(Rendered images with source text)
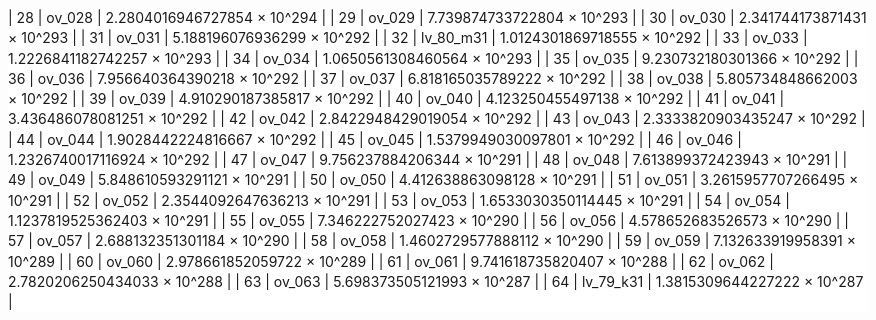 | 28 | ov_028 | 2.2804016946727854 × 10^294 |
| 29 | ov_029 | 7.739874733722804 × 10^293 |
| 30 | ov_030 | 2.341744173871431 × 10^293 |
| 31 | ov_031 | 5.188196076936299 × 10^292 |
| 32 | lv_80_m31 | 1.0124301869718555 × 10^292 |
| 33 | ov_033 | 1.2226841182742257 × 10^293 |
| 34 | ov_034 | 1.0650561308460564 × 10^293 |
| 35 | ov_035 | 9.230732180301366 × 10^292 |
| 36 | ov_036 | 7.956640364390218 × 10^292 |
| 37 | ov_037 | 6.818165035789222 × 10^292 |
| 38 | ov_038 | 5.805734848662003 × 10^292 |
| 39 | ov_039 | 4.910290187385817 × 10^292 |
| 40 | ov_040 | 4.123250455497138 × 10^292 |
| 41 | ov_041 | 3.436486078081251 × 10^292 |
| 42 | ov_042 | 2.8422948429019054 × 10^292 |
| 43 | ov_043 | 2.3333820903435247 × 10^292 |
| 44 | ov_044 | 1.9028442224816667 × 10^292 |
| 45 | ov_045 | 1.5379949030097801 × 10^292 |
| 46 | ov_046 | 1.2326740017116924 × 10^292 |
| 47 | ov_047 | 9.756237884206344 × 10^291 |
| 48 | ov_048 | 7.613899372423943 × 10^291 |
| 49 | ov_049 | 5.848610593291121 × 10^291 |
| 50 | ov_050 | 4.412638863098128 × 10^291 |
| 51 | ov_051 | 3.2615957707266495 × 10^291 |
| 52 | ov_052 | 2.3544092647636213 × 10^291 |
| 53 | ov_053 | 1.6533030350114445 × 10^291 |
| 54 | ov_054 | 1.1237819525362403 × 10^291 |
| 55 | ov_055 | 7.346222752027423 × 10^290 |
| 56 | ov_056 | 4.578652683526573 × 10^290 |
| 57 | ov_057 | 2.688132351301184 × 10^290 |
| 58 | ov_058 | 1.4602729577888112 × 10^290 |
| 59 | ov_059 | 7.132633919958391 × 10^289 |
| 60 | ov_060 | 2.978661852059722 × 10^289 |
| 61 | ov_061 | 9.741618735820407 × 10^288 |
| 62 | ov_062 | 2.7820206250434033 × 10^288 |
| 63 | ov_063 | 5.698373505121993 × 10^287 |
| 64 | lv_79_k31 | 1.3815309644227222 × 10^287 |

**To do:** Look above for the line containing "1.4602729577888112 × 10^290 |", then transcribe it and all lines after it through the last, exactly and with nothing else.

**Result of this task:**
| 58 | ov_058 | 1.4602729577888112 × 10^290 |
| 59 | ov_059 | 7.132633919958391 × 10^289 |
| 60 | ov_060 | 2.978661852059722 × 10^289 |
| 61 | ov_061 | 9.741618735820407 × 10^288 |
| 62 | ov_062 | 2.7820206250434033 × 10^288 |
| 63 | ov_063 | 5.698373505121993 × 10^287 |
| 64 | lv_79_k31 | 1.3815309644227222 × 10^287 |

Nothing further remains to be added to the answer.